[Task input]
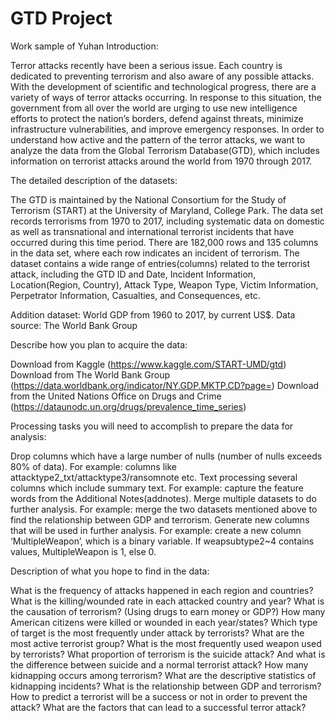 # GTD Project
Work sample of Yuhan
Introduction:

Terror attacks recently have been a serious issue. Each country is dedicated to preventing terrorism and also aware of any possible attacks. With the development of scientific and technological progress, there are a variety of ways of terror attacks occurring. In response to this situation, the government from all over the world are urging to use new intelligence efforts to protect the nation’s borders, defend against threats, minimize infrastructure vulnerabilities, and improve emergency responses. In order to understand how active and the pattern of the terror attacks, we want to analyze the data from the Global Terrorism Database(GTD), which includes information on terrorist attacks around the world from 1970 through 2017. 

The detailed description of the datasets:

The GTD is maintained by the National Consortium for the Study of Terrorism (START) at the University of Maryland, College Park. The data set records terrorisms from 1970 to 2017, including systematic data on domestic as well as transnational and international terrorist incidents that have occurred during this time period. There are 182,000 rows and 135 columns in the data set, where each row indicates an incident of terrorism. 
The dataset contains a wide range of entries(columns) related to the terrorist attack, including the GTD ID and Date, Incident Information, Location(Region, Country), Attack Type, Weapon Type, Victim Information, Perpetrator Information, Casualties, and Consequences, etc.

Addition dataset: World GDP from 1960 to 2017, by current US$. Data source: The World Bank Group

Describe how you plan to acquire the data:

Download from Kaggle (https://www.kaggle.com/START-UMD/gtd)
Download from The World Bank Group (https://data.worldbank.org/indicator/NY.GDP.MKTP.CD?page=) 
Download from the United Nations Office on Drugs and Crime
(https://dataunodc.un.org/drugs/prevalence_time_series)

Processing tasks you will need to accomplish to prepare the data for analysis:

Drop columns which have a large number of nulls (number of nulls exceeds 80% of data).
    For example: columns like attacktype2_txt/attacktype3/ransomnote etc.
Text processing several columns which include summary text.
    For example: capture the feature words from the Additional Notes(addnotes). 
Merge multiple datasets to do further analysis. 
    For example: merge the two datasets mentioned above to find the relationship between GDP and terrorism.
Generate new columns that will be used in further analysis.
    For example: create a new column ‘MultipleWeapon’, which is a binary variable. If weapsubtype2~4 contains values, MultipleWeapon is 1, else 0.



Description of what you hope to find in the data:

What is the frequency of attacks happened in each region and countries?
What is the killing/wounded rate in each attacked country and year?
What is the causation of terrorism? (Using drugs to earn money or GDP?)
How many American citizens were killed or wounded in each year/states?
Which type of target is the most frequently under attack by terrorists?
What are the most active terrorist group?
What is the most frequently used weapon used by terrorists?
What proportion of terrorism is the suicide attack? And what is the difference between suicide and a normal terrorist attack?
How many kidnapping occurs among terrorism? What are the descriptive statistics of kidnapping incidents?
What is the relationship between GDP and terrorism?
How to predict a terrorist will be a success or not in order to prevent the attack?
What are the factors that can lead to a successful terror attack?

--

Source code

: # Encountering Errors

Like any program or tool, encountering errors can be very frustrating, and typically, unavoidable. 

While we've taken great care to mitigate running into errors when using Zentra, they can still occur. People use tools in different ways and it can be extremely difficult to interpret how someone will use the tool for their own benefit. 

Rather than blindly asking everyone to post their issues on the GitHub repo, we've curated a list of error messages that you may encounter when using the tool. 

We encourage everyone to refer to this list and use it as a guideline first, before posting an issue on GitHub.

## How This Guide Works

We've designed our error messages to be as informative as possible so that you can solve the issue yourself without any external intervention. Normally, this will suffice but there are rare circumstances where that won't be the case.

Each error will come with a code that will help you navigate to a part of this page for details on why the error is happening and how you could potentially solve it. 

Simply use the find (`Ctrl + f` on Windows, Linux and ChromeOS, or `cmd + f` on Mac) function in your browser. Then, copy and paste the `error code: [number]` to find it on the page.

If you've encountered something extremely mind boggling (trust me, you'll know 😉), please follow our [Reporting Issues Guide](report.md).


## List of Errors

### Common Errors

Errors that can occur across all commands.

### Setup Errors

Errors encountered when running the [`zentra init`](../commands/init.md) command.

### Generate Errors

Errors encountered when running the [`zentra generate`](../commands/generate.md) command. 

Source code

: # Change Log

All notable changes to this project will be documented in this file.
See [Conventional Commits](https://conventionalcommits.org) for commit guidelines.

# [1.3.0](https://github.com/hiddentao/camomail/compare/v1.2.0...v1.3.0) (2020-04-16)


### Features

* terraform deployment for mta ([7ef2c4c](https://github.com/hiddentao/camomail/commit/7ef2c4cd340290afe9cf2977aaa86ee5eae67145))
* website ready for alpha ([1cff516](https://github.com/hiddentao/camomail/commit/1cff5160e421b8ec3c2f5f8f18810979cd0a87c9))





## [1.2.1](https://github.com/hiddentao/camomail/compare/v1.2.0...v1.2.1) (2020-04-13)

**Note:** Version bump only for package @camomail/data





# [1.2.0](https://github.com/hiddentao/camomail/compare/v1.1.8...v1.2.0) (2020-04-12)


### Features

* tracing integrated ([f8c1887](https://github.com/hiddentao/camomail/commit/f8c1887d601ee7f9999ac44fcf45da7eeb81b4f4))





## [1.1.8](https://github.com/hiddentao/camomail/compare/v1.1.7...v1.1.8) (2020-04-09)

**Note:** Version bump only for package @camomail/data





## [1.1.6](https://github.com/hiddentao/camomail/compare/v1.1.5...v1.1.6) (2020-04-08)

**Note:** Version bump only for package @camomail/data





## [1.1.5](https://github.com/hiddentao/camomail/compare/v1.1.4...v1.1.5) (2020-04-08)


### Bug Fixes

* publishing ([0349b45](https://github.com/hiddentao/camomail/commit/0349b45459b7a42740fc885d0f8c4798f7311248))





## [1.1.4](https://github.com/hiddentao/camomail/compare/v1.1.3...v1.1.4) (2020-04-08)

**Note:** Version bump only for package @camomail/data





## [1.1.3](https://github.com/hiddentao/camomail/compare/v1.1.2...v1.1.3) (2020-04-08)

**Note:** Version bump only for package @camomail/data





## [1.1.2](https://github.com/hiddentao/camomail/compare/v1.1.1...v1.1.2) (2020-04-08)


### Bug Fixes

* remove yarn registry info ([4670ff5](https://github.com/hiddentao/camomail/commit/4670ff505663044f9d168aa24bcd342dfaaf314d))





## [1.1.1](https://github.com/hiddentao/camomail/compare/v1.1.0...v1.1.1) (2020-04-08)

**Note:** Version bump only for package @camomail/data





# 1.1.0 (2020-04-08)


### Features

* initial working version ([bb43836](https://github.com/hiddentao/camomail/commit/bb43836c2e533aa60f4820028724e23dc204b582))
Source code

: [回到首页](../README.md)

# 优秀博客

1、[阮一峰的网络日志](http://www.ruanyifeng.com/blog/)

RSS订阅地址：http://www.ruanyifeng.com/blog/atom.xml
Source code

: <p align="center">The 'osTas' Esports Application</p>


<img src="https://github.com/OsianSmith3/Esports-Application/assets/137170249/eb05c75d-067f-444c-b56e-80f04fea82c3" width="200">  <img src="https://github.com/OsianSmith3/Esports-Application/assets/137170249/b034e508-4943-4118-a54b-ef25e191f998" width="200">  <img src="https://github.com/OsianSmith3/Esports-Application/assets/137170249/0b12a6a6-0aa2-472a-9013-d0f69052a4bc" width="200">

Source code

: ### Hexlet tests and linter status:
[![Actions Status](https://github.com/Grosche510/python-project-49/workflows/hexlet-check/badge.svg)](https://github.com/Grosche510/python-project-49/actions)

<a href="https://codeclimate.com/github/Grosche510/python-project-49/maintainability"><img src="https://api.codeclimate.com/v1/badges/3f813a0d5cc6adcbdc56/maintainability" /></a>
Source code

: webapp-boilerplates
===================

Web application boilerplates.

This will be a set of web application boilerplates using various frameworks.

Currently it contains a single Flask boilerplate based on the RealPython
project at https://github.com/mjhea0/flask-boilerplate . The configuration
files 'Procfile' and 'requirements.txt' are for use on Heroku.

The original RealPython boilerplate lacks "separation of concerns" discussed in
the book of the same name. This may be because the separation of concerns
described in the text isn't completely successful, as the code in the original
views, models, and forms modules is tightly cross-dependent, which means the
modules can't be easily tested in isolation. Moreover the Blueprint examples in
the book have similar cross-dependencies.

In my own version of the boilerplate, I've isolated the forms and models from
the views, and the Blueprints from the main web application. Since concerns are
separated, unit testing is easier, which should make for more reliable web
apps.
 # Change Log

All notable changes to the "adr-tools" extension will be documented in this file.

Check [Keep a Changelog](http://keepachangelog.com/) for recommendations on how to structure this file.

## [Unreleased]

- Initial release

...

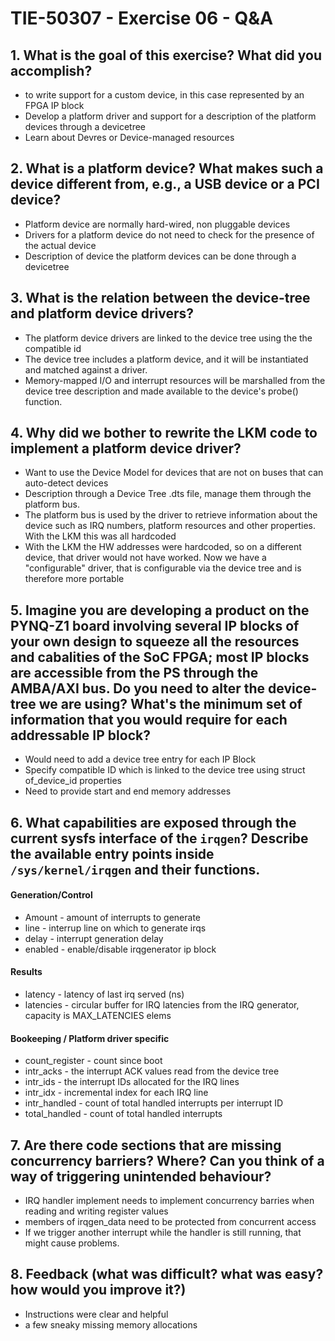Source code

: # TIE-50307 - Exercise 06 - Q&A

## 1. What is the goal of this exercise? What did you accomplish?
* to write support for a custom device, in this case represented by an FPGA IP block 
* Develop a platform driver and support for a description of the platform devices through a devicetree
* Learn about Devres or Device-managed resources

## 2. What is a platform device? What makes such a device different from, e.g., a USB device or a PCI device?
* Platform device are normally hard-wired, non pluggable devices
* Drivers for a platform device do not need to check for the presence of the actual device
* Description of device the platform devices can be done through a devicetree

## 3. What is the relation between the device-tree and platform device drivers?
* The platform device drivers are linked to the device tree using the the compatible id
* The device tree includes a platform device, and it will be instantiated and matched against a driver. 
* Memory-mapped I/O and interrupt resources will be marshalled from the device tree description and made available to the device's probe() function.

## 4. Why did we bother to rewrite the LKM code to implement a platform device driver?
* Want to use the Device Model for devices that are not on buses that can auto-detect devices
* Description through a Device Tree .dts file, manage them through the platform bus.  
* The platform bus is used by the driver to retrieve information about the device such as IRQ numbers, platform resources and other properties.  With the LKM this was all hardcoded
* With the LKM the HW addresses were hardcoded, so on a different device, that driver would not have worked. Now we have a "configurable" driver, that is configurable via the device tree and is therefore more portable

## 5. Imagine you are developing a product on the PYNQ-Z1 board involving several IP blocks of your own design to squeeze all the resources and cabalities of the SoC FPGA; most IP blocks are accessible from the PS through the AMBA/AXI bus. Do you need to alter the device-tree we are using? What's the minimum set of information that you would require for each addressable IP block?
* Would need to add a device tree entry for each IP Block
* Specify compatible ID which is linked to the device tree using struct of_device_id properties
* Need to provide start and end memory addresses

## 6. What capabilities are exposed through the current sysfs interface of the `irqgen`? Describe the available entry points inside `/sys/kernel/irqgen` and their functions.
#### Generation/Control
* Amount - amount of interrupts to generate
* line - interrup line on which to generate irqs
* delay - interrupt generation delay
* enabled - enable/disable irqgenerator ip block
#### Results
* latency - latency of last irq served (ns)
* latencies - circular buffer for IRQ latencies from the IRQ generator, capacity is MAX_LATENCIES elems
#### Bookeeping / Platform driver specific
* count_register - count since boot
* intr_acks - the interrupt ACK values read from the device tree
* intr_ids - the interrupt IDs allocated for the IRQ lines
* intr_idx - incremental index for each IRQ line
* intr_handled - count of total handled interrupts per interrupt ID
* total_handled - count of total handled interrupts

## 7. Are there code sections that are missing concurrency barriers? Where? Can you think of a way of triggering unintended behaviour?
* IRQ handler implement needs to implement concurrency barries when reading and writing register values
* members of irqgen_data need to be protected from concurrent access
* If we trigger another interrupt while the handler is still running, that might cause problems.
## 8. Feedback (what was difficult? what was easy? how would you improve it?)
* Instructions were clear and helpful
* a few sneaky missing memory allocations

[Goal of the exercise] Your task is to transcribe, with no changes, only the lines of the listing above that lie between the line holding "## 2. What is" and the line holding "## 5. Imagine", inclusive.

[Written answer]
## 2. What is a platform device? What makes such a device different from, e.g., a USB device or a PCI device?
* Platform device are normally hard-wired, non pluggable devices
* Drivers for a platform device do not need to check for the presence of the actual device
* Description of device the platform devices can be done through a devicetree

## 3. What is the relation between the device-tree and platform device drivers?
* The platform device drivers are linked to the device tree using the the compatible id
* The device tree includes a platform device, and it will be instantiated and matched against a driver. 
* Memory-mapped I/O and interrupt resources will be marshalled from the device tree description and made available to the device's probe() function.

## 4. Why did we bother to rewrite the LKM code to implement a platform device driver?
* Want to use the Device Model for devices that are not on buses that can auto-detect devices
* Description through a Device Tree .dts file, manage them through the platform bus.  
* The platform bus is used by the driver to retrieve information about the device such as IRQ numbers, platform resources and other properties.  With the LKM this was all hardcoded
* With the LKM the HW addresses were hardcoded, so on a different device, that driver would not have worked. Now we have a "configurable" driver, that is configurable via the device tree and is therefore more portable

## 5. Imagine you are developing a product on the PYNQ-Z1 board involving several IP blocks of your own design to squeeze all the resources and cabalities of the SoC FPGA; most IP blocks are accessible from the PS through the AMBA/AXI bus. Do you need to alter the device-tree we are using? What's the minimum set of information that you would require for each addressable IP block?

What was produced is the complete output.